(Data for the task begins)

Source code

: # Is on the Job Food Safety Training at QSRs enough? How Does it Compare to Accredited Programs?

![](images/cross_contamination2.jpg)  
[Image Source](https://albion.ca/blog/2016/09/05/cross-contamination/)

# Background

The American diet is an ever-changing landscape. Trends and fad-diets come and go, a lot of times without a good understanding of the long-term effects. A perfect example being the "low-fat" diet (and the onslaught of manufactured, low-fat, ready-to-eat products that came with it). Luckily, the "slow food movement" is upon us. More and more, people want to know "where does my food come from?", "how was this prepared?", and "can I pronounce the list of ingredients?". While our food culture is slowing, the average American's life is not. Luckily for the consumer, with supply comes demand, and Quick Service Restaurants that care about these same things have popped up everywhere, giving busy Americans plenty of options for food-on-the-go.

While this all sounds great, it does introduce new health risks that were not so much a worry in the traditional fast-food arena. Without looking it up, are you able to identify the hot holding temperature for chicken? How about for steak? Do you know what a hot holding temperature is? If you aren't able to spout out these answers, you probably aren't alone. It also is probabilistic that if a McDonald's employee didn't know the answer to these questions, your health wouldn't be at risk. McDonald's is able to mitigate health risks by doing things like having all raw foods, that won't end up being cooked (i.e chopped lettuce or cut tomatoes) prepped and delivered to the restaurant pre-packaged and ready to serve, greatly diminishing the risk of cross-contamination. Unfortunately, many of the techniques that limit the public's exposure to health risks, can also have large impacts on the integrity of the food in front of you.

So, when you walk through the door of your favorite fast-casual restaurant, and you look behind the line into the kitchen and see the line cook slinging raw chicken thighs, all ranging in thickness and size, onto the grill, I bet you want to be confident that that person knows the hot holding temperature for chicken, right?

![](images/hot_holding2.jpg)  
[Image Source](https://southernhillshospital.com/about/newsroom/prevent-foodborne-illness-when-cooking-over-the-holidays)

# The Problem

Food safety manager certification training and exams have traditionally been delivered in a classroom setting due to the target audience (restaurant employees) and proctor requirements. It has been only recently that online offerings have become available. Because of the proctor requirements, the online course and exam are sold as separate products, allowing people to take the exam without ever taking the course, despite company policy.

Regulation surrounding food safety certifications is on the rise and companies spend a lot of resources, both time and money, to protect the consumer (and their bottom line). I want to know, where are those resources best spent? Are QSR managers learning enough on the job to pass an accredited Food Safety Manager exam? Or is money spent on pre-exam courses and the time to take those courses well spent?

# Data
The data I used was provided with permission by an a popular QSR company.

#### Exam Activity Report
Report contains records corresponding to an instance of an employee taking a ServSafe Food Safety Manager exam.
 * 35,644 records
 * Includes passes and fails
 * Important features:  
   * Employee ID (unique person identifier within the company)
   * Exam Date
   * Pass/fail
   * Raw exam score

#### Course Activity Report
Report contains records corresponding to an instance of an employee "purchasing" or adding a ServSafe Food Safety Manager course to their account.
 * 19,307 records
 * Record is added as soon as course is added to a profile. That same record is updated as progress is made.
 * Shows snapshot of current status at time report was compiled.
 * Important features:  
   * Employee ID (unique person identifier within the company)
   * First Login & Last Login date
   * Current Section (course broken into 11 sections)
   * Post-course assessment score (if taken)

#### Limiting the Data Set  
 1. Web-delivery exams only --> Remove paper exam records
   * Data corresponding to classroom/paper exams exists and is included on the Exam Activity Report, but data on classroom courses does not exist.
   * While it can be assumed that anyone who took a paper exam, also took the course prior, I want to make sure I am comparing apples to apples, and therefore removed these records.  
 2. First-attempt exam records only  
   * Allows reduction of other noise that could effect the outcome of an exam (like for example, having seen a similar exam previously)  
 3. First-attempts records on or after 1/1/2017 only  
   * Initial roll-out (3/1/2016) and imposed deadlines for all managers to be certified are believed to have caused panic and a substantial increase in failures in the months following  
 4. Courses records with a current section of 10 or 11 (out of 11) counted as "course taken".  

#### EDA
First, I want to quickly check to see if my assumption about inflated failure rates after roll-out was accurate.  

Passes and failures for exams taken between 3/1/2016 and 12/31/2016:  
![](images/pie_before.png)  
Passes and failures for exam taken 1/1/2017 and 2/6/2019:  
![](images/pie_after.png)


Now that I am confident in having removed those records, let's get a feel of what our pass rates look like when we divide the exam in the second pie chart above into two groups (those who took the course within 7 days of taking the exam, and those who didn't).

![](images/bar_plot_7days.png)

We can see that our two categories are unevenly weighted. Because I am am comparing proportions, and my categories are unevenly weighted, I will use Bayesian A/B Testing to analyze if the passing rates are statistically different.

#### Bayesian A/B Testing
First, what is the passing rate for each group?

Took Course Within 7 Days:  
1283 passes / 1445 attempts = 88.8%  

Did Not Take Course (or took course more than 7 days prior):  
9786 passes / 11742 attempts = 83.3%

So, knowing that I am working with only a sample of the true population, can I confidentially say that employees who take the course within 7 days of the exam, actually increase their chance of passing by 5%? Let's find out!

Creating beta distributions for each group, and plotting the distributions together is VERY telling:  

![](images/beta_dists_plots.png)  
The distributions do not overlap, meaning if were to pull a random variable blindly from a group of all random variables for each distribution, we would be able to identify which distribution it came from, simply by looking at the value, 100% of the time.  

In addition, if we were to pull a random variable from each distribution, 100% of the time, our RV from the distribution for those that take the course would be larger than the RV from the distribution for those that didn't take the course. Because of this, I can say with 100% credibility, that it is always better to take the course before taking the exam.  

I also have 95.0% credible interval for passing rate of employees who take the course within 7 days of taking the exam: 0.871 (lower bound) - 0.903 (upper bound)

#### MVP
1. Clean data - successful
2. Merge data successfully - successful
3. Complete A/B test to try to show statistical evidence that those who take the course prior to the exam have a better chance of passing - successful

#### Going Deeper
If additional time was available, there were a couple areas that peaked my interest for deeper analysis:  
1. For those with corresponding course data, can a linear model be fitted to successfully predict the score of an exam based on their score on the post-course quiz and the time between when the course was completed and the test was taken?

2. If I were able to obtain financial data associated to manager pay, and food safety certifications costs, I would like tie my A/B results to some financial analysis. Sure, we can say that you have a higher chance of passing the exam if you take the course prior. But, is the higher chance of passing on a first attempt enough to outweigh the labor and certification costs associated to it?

(Data for the task ends)

→ **Task details**
Nothing may be left out: return each entry exactly as it reads.

→ **Response area**
Source code

: # Is on the Job Food Safety Training at QSRs enough? How Does it Compare to Accredited Programs?

![](images/cross_contamination2.jpg)  
[Image Source](https://albion.ca/blog/2016/09/05/cross-contamination/)

# Background

The American diet is an ever-changing landscape. Trends and fad-diets come and go, a lot of times without a good understanding of the long-term effects. A perfect example being the "low-fat" diet (and the onslaught of manufactured, low-fat, ready-to-eat products that came with it). Luckily, the "slow food movement" is upon us. More and more, people want to know "where does my food come from?", "how was this prepared?", and "can I pronounce the list of ingredients?". While our food culture is slowing, the average American's life is not. Luckily for the consumer, with supply comes demand, and Quick Service Restaurants that care about these same things have popped up everywhere, giving busy Americans plenty of options for food-on-the-go.

While this all sounds great, it does introduce new health risks that were not so much a worry in the traditional fast-food arena. Without looking it up, are you able to identify the hot holding temperature for chicken? How about for steak? Do you know what a hot holding temperature is? If you aren't able to spout out these answers, you probably aren't alone. It also is probabilistic that if a McDonald's employee didn't know the answer to these questions, your health wouldn't be at risk. McDonald's is able to mitigate health risks by doing things like having all raw foods, that won't end up being cooked (i.e chopped lettuce or cut tomatoes) prepped and delivered to the restaurant pre-packaged and ready to serve, greatly diminishing the risk of cross-contamination. Unfortunately, many of the techniques that limit the public's exposure to health risks, can also have large impacts on the integrity of the food in front of you.

So, when you walk through the door of your favorite fast-casual restaurant, and you look behind the line into the kitchen and see the line cook slinging raw chicken thighs, all ranging in thickness and size, onto the grill, I bet you want to be confident that that person knows the hot holding temperature for chicken, right?

![](images/hot_holding2.jpg)  
[Image Source](https://southernhillshospital.com/about/newsroom/prevent-foodborne-illness-when-cooking-over-the-holidays)

# The Problem

Food safety manager certification training and exams have traditionally been delivered in a classroom setting due to the target audience (restaurant employees) and proctor requirements. It has been only recently that online offerings have become available. Because of the proctor requirements, the online course and exam are sold as separate products, allowing people to take the exam without ever taking the course, despite company policy.

Regulation surrounding food safety certifications is on the rise and companies spend a lot of resources, both time and money, to protect the consumer (and their bottom line). I want to know, where are those resources best spent? Are QSR managers learning enough on the job to pass an accredited Food Safety Manager exam? Or is money spent on pre-exam courses and the time to take those courses well spent?

# Data
The data I used was provided with permission by an a popular QSR company.

#### Exam Activity Report
Report contains records corresponding to an instance of an employee taking a ServSafe Food Safety Manager exam.
 * 35,644 records
 * Includes passes and fails
 * Important features:  
   * Employee ID (unique person identifier within the company)
   * Exam Date
   * Pass/fail
   * Raw exam score

#### Course Activity Report
Report contains records corresponding to an instance of an employee "purchasing" or adding a ServSafe Food Safety Manager course to their account.
 * 19,307 records
 * Record is added as soon as course is added to a profile. That same record is updated as progress is made.
 * Shows snapshot of current status at time report was compiled.
 * Important features:  
   * Employee ID (unique person identifier within the company)
   * First Login & Last Login date
   * Current Section (course broken into 11 sections)
   * Post-course assessment score (if taken)

#### Limiting the Data Set  
 1. Web-delivery exams only --> Remove paper exam records
   * Data corresponding to classroom/paper exams exists and is included on the Exam Activity Report, but data on classroom courses does not exist.
   * While it can be assumed that anyone who took a paper exam, also took the course prior, I want to make sure I am comparing apples to apples, and therefore removed these records.  
 2. First-attempt exam records only  
   * Allows reduction of other noise that could effect the outcome of an exam (like for example, having seen a similar exam previously)  
 3. First-attempts records on or after 1/1/2017 only  
   * Initial roll-out (3/1/2016) and imposed deadlines for all managers to be certified are believed to have caused panic and a substantial increase in failures in the months following  
 4. Courses records with a current section of 10 or 11 (out of 11) counted as "course taken".  

#### EDA
First, I want to quickly check to see if my assumption about inflated failure rates after roll-out was accurate.  

Passes and failures for exams taken between 3/1/2016 and 12/31/2016:  
![](images/pie_before.png)  
Passes and failures for exam taken 1/1/2017 and 2/6/2019:  
![](images/pie_after.png)


Now that I am confident in having removed those records, let's get a feel of what our pass rates look like when we divide the exam in the second pie chart above into two groups (those who took the course within 7 days of taking the exam, and those who didn't).

![](images/bar_plot_7days.png)

We can see that our two categories are unevenly weighted. Because I am am comparing proportions, and my categories are unevenly weighted, I will use Bayesian A/B Testing to analyze if the passing rates are statistically different.

#### Bayesian A/B Testing
First, what is the passing rate for each group?

Took Course Within 7 Days:  
1283 passes / 1445 attempts = 88.8%  

Did Not Take Course (or took course more than 7 days prior):  
9786 passes / 11742 attempts = 83.3%

So, knowing that I am working with only a sample of the true population, can I confidentially say that employees who take the course within 7 days of the exam, actually increase their chance of passing by 5%? Let's find out!

Creating beta distributions for each group, and plotting the distributions together is VERY telling:  

![](images/beta_dists_plots.png)  
The distributions do not overlap, meaning if were to pull a random variable blindly from a group of all random variables for each distribution, we would be able to identify which distribution it came from, simply by looking at the value, 100% of the time.  

In addition, if we were to pull a random variable from each distribution, 100% of the time, our RV from the distribution for those that take the course would be larger than the RV from the distribution for those that didn't take the course. Because of this, I can say with 100% credibility, that it is always better to take the course before taking the exam.  

I also have 95.0% credible interval for passing rate of employees who take the course within 7 days of taking the exam: 0.871 (lower bound) - 0.903 (upper bound)

#### MVP
1. Clean data - successful
2. Merge data successfully - successful
3. Complete A/B test to try to show statistical evidence that those who take the course prior to the exam have a better chance of passing - successful

#### Going Deeper
If additional time was available, there were a couple areas that peaked my interest for deeper analysis:  
1. For those with corresponding course data, can a linear model be fitted to successfully predict the score of an exam based on their score on the post-course quiz and the time between when the course was completed and the test was taken?

2. If I were able to obtain financial data associated to manager pay, and food safety certifications costs, I would like tie my A/B results to some financial analysis. Sure, we can say that you have a higher chance of passing the exam if you take the course prior. But, is the higher chance of passing on a first attempt enough to outweigh the labor and certification costs associated to it?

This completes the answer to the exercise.